In 1998, the Act was amended to include commercial activities for purpose trusts. This amendment allows non-charitable purposes as long as such purposes can be carried out in a lawful manner. The amendment also eliminated “designated person” trustees which were local licensed trust companies or other professional trustees. Any trustee can conduct commercial business activities on behalf of the purpose trust.
The assets (properties) transferred to the trustee by the settlor consists of the trust fund. Assets may be personal or real properties, securities, cash, personal items, or other intangible or tangible properties. The trust deed must clearly describe the assets in order to be part of the trust fund.
Ever since the 1989 Act, the trust fund is described as:
• The assets of a trust consist of a fund separate from property owned by the trustee;
• Legal title to the assets are held in the trustee’s name; and
• The trustee has powers and duties to manage and dispose of the trust’s assets under the terms of the trust to benefit the beneficiaries according to fiduciary duties prescribed by law.
The settlor may be a natural person or a legal entity residing anywhere. Settlors may be beneficiaries and can act as a co-trustee. However, the settlor cannot be the sole beneficiary or the sole trustee of his or her own trust.
The trustee hold title to the trust fund and administers the trust according to the terms found in the trust deed to benefit the beneficiaries or fulfill a specific purpose (purpose trust).

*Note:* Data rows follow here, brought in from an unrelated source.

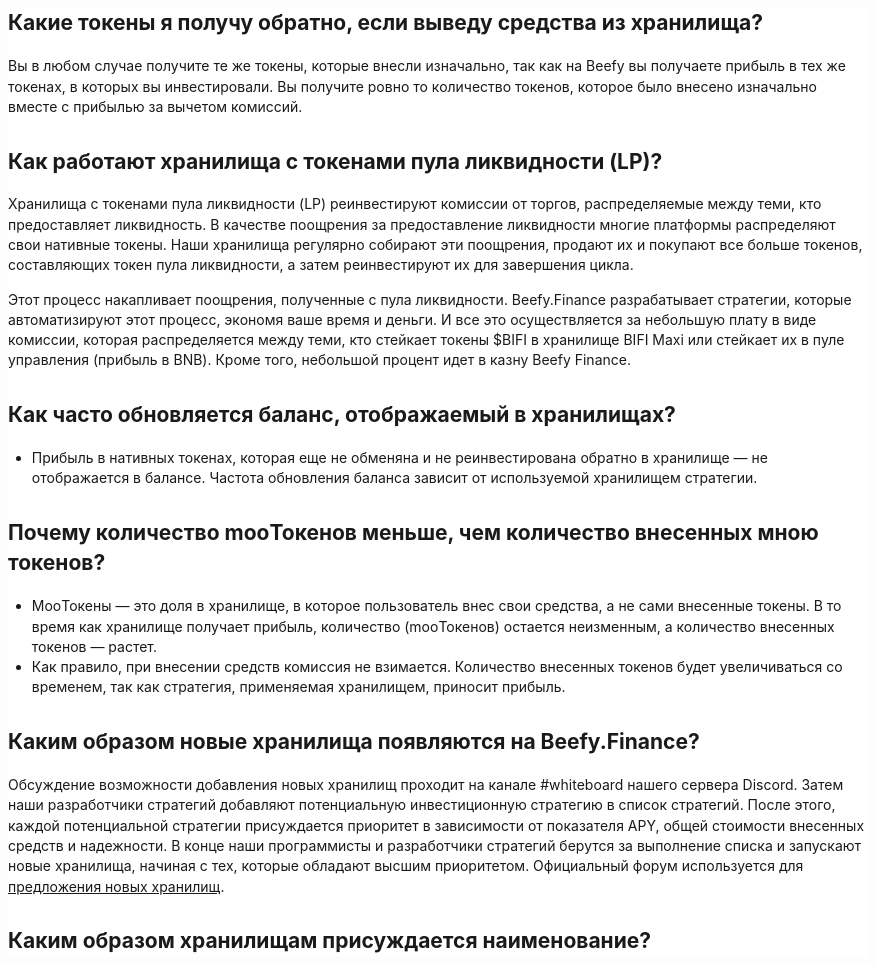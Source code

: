 ## Какие токены я получу обратно, если выведу средства из хранилища?

Вы в любом случае получите те же токены, которые внесли изначально, так как на Beefy вы получаете прибыль в тех же токенах, в которых вы инвестировали. Вы получите ровно то количество токенов, которое было внесено изначально вместе с прибылью за вычетом комиссий.

## **Как работают хранилища с токенами пула ликвидности \(LP\)?**

Хранилища с токенами пула ликвидности \(LP\) реинвестируют комиссии от торгов, распределяемые между теми, кто предоставляет ликвидность. В качестве поощрения за предоставление ликвидности многие платформы распределяют свои нативные токены. Наши хранилища регулярно собирают эти поощрения, продают их и покупают все больше токенов, составляющих токен пула ликвидности, а затем реинвестируют их для завершения цикла.

Этот процесс накапливает поощрения, полученные с пула ликвидности. Beefy.Finance разрабатывает стратегии, которые автоматизируют этот процесс, экономя ваше время и деньги. И все это осуществляется за небольшую плату в виде комиссии, которая распределяется между теми, кто стейкает токены $BIFI в хранилище BIFI Maxi или стейкает их в пуле управления (прибыль в BNB). Кроме того, небольшой процент идет в казну Beefy Finance.

## **Как часто обновляется баланс, отображаемый в хранилищах?**

* Прибыль в нативных токенах, которая еще не обменяна и не реинвестирована обратно в хранилище — не отображается в балансе. Частота обновления баланса зависит от используемой хранилищем стратегии. 

## **Почему количество mooТокенов меньше, чем количество внесенных мною токенов?**

* MooТокены — это доля в хранилище, в которое пользователь внес свои средства, а не сами внесенные токены. В то время как хранилище получает прибыль, количество (mooТокенов) остается неизменным, а количество внесенных токенов — растет.&#x20;
* Как правило, при внесении средств комиссия не взимается. Количество внесенных токенов будет увеличиваться со временем, так как стратегия, применяемая хранилищем, приносит прибыль.

## **Каким образом новые хранилища появляются на Beefy.Finance?**

Обсуждение возможности добавления новых хранилищ проходит на канале #whiteboard нашего сервера Discord. Затем наши разработчики стратегий добавляют потенциальную инвестиционную стратегию в список стратегий. После этого, каждой потенциальной стратегии присуждается приоритет в зависимости от показателя APY, общей стоимости внесенных средств и надежности. В конце наши программисты и разработчики стратегий берутся за выполнение списка и запускают новые хранилища, начиная с тех, которые обладают высшим приоритетом. Официальный форум используется для [предложения новых хранилищ](https://forum.beefy.finance/c/vault-requests).

## **Каким образом хранилищам присуждается наименование?**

The trustee is a fiduciary of the beneficiaries required by law to perform certain duties to protect the trust fund and the rights of the beneficiaries.
Beneficiaries may be natural persons, companies, and other types of legal entities. They may be citizens of any country and reside anywhere in the world.
In the case of classes of persons or groups being the beneficiaries, the trustee determines which persons are or not members of the classes or groups.
The settlor usually appoints a trustworthy person such as an advisor or a friend as the protector. Appointing a protector is an option and not a requirement to form a trust.
The protector ensures that the settlor’s wishes are fulfilled by the trustee.
The Perpetuities Act of 2009 abolished the Rule against Perpetuities. Prior, the 2009 Act, the maximum lifespan for a trust was 100 years. Now trusts can be perpetual.
Bermuda does not impose any taxes on trusts. There are no corporation, income, capital gains, gift, inheritance, or any other taxes.
Note: U.S. residents must report all income to their IRS just like everyone paying taxes on world income must report all income to their tax authorities.
Trust do not register with the government so no public records exists about them.
A trust deed can be prepared in one day.
Form a Bermuda Trust Conclusion
A Bermuda Trust provides the following benefits: 100% foreign participation, no taxes, privacy, estate planning, asset protection, flexibility, and English as the official language.